If You want to know when did it begun - You will recognize me by my smile :-)
Więcej zdjęć nie będzie : There will be no more photos
Panie i Panowie, oficjalnie przedstawiam ostatnie zdjęcie jakie zrobiłem - więcej niestety nie będzie... :-(
Chodzi mi oczywiście o to, że to ostatnie zdjęcie, jakie zarejestrował mój stary dobry Canon 5D. :-) Dlaczego? Historia dobrze znana z koszmarów fotografów... w sobotę, podczas ostatniego ślubu, na 10 minut przed wyjściem z domu do kościoła, migawka aparatu zakończyła swój pracowity żywot... to tak jakby w samochodzie przestał działać silnik.
Oczywiście, drugi 5D czekał w pogotowiu (nie wyobrażam sobie pracy bez backupu - wiadomo przecież, że sprzęt nie jest nieśmiertelny i prędzej czy później coś nawali) i ślub dał się znakomicie sfotografować drugim aparatem.
Po co opisuję tę mrożącą krew w żyłach historię?
Po pierwsze - po to, aby udowodnić, iż "klisza może pęknąć" nawet na tak ślicznej dziewczynie jak Agata ;-)

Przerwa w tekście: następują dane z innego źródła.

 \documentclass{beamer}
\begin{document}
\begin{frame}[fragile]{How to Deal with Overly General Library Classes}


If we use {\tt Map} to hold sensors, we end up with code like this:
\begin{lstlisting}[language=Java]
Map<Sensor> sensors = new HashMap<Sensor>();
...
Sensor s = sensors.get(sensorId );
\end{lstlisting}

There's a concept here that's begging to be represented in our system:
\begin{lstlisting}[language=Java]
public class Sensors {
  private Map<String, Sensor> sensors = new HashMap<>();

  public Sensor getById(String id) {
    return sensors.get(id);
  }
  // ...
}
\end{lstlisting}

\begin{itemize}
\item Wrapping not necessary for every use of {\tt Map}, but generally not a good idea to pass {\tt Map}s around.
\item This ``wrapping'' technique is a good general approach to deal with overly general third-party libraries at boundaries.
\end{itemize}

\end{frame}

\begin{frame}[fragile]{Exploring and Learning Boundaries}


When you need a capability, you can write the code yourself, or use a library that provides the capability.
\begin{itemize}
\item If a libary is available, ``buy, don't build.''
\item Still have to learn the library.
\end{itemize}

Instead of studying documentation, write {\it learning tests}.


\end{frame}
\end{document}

Po drugie - jako ostrzeżenie. Niektóre osoby decydują się na wynajęcie na swój ślub amatora ("bo taniej"). Taki amator posiada zazwyczaj jeden aparat, jeden obiektyw, jedną lampę, itp. - dopóki wszystko działa, nie ma problemu. Ale prędzej czy później awaria się zdarzy... a zdjęć zazwyczaj powtórzyć się nie da... (ok - przesadzam - zawsze można po raz drugi wyjść za mąż/ożenić się ;-))

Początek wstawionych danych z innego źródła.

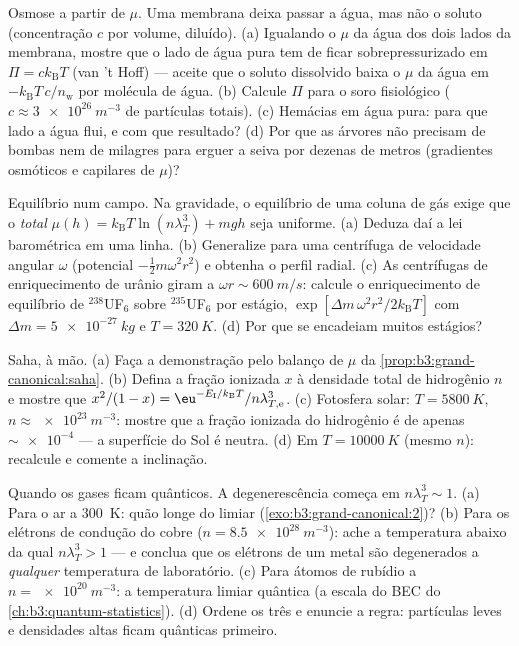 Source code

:\begin{exercise}[$\star\star$]\label{exo:b3:grand-canonical:8}
Osmose a partir de $\mu$. Uma membrana deixa passar a água, mas não o
soluto (concentração $c$ por volume, diluído). (a) Igualando o $\mu$ da
água dos dois lados da membrana, mostre que o lado de água pura tem de
ficar sobrepressurizado em $\Pi = ck_{\text{B}}T$ (van 't Hoff) ---
aceite que o soluto dissolvido baixa o $\mu$ da água em
$-k_{\text{B}}T\,c/n_{\text{w}}$ por molécula de água. (b) Calcule
$\Pi$ para o soro fisiológico ($c \approx \qty{3e26}{m^{-3}}$
de partículas totais). (c) Hemácias em água pura: para que lado a água
flui, e com que resultado? (d) Por que as árvores não precisam de bombas
nem de milagres para erguer a seiva por dezenas de metros (gradientes
osmóticos e capilares de $\mu$)?
\end{exercise}

\begin{exercise}[$\star\star$]\label{exo:b3:grand-canonical:9}
Equilíbrio num campo. Na gravidade, o equilíbrio de uma coluna de gás
exige que o  \emph{total} $\mu(h) =
k_{\text{B}}T\ln(n\lambda_T^3) + mgh$ seja uniforme. (a) Deduza daí
a lei barométrica em uma linha. (b) Generalize para uma centrífuga
de velocidade angular $\omega$ (potencial
$-\tfrac12 m\omega^2r^2$) e obtenha o perfil radial. (c)
As centrífugas de enriquecimento de urânio giram a $\omega r \sim
\qty{600}{m/s}$: calcule o enriquecimento de equilíbrio de $^{238}$UF$_6$
sobre $^{235}$UF$_6$ por estágio, $\exp[\Delta m\,\omega^2
r^2/2k_{\text{B}}T]$ com $\Delta m = \qty{5e-27}{kg}$ e $T =
\qty{320}{K}$. (d) Por que se encadeiam muitos estágios?
\end{exercise}

\begin{exercise}[$\star\star\star$]\label{exo:b3:grand-canonical:10}
Saha, à mão. (a) Faça a demonstração pelo balanço de $\mu$ da
\cref{prop:b3:grand-canonical:saha}. (b) Defina a fração ionizada
$x$ à densidade total de hidrogênio $n$ e mostre que $x^2/(1 - x)
= \eu^{-E_{\text{I}}/k_{\text{B}}T}/n\lambda_{T,\text{e}}^3$. (c)
Fotosfera solar: $T = \qty{5800}{K}$, $n \approx
\qty{e23}{m^{-3}}$: mostre que a fração ionizada do hidrogênio é de
apenas $\sim\num{e-4}$ --- a superfície do Sol é neutra. (d) Em $T =
\qty{10000}{K}$ (mesmo $n$): recalcule e comente a inclinação.
\end{exercise}

\begin{exercise}[$\star\star\star$]\label{exo:b3:grand-canonical:11}
Quando os gases ficam quânticos. A degenerescência começa em $n\lambda_T^3 \sim
1$. (a) Para o ar a \qty{300}{K}: quão longe do
limiar (\cref{exo:b3:grand-canonical:2})? (b) Para os elétrons de
condução do cobre ($n = \qty{8.5e28}{m^{-3}}$): ache a temperatura
abaixo da qual $n\lambda_T^3 > 1$ --- e conclua que os elétrons de um
metal são degenerados a \emph{qualquer} temperatura de laboratório.
(c) Para átomos de rubídio a $n = \qty{e20}{m^{-3}}$: a temperatura
limiar quântica (a escala do BEC do
\cref{ch:b3:quantum-statistics}). (d) Ordene os três e enuncie a
regra: partículas leves e densidades altas ficam quânticas primeiro.
\end{exercise}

Ladies and Gentlemen, please welcome the last photo I've made - there will be no one more...
Of course, I write about the last photo recorded by my good old Canon 5D. Why? The story is well known from the photographers' nightmares... on Saturday, during my last wedding, 10 minutes before getting out to the church, te shutter ended it's industrious life... it's just like a car engine stopped.
Obviously, the second 5D was waiting ready to hand (I can't imagine working without the backup - it's obvious that the photo equipement isn't immortal and, sooner or later, something is about to break down) and the wedding has been shot perfectly with my second camera.
Why am I describing this boodcurdling story?
First of all - to prove that "the film may break" even on such a pretty girl as Agata ;-)
Secondly - as the warning. Some people decide to hire a photo-amateur to shoot their wedding ("it's cheaper"). Such a photographer usually is working with just one camera, one lenses, one flash, etc. - untill it's working, there's no problem. But, sooner or later, the breakdown happens... and the photos usually cannot be repeated (ok - I'm overdoing - you can always get married again ;-)).